Ten Lessons from Mad Men’s Don Draper
1. Think outside the box
“If you don’t like what is being said, then change the conversation.”
Often times, we feel we are forced to accept things being told to us. In business, especially in advertising or marketing, we need to change the conversation in order to be heard.
Don Draper is a master at this. One scene in particular that struck me was in Season Six, episode 11. While pitching to (I believe) Ocean Spray, the client says the budget is far too high and there is no way around it. Don uses his quick wit to spin the conversation on a completely unrelated topic, which, then has the client nearly double the original budget.

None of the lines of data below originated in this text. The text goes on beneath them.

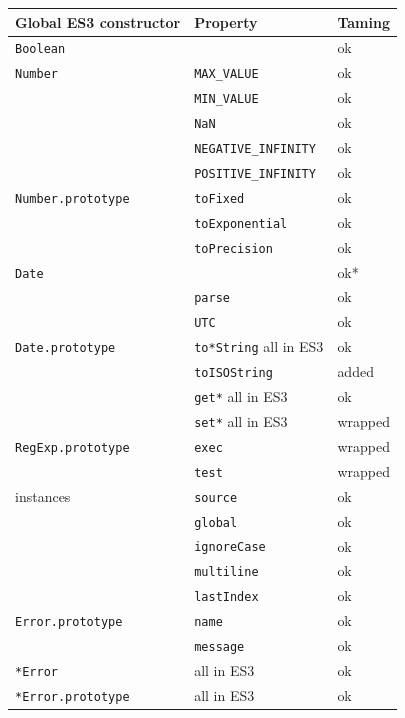 \documentclass[letterpaper,twocolumn,10pt]{article}
\newcommand{\code}[1]{{\tt {#1}}}              %
\begin{document}
\begin{figure}
\begin{tabular}{lll}
  Global ES3 constructor         & Property                    & Taming \\
  \hline 
  \code{Boolean}                 &                             & ok \\
  \hline
  \code{Number}                  & \code{MAX\_VALUE}           & ok \\
                                 & \code{MIN\_VALUE}           & ok \\
                                 & \code{NaN}                  & ok \\
                                 & \code{NEGATIVE\_INFINITY}   & ok \\
                                 & \code{POSITIVE\_INFINITY}   & ok \\
  \code{Number.prototype}        & \code{toFixed}              & ok \\
                                 & \code{toExponential}        & ok \\
                                 & \code{toPrecision}          & ok \\
  \hline
  \code{Date}                    &                             & ok* \\
                                 & \code{parse}                & ok \\
                                 & \code{UTC}                  & ok \\
  \code{Date.prototype}          & \code{to*String} all in ES3 & ok \\
                                 & \code{toISOString}          & added \\
                                 & \code{get*}      all in ES3 & ok \\
                                 & \code{set*}      all in ES3 & wrapped \\
  \hline
  \code{RegExp.prototype}        & \code{exec}                 & wrapped \\
                                 & \code{test}                 & wrapped \\
  instances                      & \code{source}               & ok \\
                                 & \code{global}               & ok \\
                                 & \code{ignoreCase}           & ok \\
                                 & \code{multiline}            & ok \\
                                 & \code{lastIndex}            & ok \\
  \hline 
  \code{Error.prototype}         & \code{name}                 & ok \\
                                 & \code{message}              & ok \\
  \code{*Error}                  &                  all in ES3 & ok \\
  \code{*Error.prototype}        &                  all in ES3 & ok \\
  

\end{tabular}
\end{figure}
\end{document}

Well played, Mr. Draper, well played.
2. Play on emotion
“Advertising is based on one thing — happiness.”
This should be no shocker.
Consumers often don’t care about product specs. They care about how they feel when using your product or service. Make them happy, and they won’t forget you.
3. Focus on customer retention, more than lead generation
“What’s happiness? It’s a moment before you need more happiness.”
I preach this daily. Stop always trying to acquire new customers when you can’t service the ones you already have.
A bird in hand is worth more than two in the bush.
The devil you know is better than the devil you don’t.
I don’t know, fill in any one of those here. They both work. Draper knows you need to keep customers happy because happiness is a temporary state.
4. Fail fast and move on
“I have a life and it only goes in one direction — forward.”
Resiliency is something that is key in life and in business. Really not much of an explanation needed here. When you fail, fail. Move on, get over it and work toward the next success.
5. Not everything is as it seems
“The reason you haven’t felt it is because it doesn’t exist. What you call ‘love’ was invented by guys like me — to sell Nylons.”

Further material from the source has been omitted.